That is the state that is being called for. A yogi sees that actually another way is also described much the same but that the forces of nature are acting upon forces of nature and that I do nothing at all. Now I'll give you a classical example. In fact one of my very favorite examples is this is the remarks of Christ in the Gospel of John. I am not the author of the words I say.

I do nothing on my own. I simply say what my father in heaven tells me to say. Now here is a perfect yogi who is completely clear that even the words he is using are not his own. So this therefore is the aim of the Karma Yoga, is really Nash Karma. So one can define it as I said literally it means actionlessness but it will be actor less action or action less action however we want to describe it.

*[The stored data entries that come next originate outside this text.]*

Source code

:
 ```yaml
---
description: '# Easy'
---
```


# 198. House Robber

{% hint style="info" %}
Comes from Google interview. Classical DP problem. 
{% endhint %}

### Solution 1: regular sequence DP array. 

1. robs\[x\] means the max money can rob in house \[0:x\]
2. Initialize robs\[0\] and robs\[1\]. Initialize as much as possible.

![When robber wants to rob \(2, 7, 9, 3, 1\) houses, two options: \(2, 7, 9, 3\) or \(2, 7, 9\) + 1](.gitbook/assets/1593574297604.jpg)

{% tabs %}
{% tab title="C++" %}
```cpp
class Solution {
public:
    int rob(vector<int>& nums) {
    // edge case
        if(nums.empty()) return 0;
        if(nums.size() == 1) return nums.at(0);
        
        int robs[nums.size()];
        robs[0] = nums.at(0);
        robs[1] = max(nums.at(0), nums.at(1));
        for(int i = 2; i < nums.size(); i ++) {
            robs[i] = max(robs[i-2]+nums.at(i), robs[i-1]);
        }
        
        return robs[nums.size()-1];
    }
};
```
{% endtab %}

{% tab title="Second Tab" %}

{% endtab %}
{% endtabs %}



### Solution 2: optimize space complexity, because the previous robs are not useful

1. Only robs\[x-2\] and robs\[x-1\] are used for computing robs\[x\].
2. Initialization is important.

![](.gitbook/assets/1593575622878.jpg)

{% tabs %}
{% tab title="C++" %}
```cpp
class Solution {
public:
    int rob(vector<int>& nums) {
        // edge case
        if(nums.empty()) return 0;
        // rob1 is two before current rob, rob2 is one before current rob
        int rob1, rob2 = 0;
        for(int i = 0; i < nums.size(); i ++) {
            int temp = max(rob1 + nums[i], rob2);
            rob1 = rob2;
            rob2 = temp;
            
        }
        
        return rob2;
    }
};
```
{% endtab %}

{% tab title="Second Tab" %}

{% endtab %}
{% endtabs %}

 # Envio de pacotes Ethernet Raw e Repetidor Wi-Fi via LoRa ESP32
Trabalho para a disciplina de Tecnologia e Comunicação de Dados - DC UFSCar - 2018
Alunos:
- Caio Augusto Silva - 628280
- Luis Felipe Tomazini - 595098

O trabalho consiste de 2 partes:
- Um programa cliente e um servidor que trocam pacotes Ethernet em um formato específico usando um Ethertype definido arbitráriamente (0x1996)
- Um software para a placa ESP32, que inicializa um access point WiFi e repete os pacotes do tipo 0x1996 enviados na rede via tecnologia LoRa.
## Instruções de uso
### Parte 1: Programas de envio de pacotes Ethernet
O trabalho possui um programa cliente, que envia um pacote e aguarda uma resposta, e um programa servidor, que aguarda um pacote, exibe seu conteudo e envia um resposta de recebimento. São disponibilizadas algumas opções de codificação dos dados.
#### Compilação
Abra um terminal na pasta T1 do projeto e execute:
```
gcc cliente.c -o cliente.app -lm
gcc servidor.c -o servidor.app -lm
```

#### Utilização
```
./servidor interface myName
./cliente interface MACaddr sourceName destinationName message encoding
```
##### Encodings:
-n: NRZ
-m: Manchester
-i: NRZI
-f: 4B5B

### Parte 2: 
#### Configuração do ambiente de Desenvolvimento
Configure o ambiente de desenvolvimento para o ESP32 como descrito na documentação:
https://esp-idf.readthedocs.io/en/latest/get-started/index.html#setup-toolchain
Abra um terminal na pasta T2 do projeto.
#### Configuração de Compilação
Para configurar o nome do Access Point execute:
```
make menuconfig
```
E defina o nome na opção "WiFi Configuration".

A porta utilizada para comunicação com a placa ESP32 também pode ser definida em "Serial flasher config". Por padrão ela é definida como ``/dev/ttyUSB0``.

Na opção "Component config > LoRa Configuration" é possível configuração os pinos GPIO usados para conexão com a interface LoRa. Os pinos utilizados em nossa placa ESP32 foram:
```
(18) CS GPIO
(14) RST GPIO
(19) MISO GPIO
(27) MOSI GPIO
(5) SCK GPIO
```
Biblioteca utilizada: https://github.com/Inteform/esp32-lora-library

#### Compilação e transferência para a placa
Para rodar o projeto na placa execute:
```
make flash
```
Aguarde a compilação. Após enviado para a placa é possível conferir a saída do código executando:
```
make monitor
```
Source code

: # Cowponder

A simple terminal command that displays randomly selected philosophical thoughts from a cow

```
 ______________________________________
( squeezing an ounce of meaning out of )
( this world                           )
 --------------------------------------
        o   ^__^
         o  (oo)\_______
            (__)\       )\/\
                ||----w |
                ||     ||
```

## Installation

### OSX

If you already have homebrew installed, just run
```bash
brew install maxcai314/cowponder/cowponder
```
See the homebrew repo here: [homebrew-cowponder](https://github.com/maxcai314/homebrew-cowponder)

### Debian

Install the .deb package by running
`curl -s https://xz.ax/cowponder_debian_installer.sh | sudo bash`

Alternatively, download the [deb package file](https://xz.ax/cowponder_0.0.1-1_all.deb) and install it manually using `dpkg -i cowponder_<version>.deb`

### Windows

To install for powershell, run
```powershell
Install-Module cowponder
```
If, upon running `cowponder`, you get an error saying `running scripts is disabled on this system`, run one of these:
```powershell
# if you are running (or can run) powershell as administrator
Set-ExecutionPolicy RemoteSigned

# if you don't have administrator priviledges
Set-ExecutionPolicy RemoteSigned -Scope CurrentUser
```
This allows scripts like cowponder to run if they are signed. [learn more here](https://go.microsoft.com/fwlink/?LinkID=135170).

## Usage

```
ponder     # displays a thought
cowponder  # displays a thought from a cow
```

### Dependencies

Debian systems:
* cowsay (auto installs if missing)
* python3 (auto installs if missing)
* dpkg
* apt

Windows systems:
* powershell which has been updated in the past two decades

I use several different ways of trying to describe it because it is rather difficult subtle idea because purely rationally to say seeing without the seer, acting without the actor, it sounds cute but it doesn't people they what the hell does that mean. But unless you sometimes experience it that can I be in such harmony with the cosmological forces that the action is being done. We have very great sages and mystic saying this actually. So I mentioned half is the other day. We have within Christianity of this female mystic from the 7th century.

Some of these names are keeping escaping me now. No I think she was in the 16th century. This is very much earlier than that. It will come to me later on. She also regards herself as an empty reed through which God can play his song.

This is very interesting expression. Hildegard. Hildegard. Hildegard. Hildegard.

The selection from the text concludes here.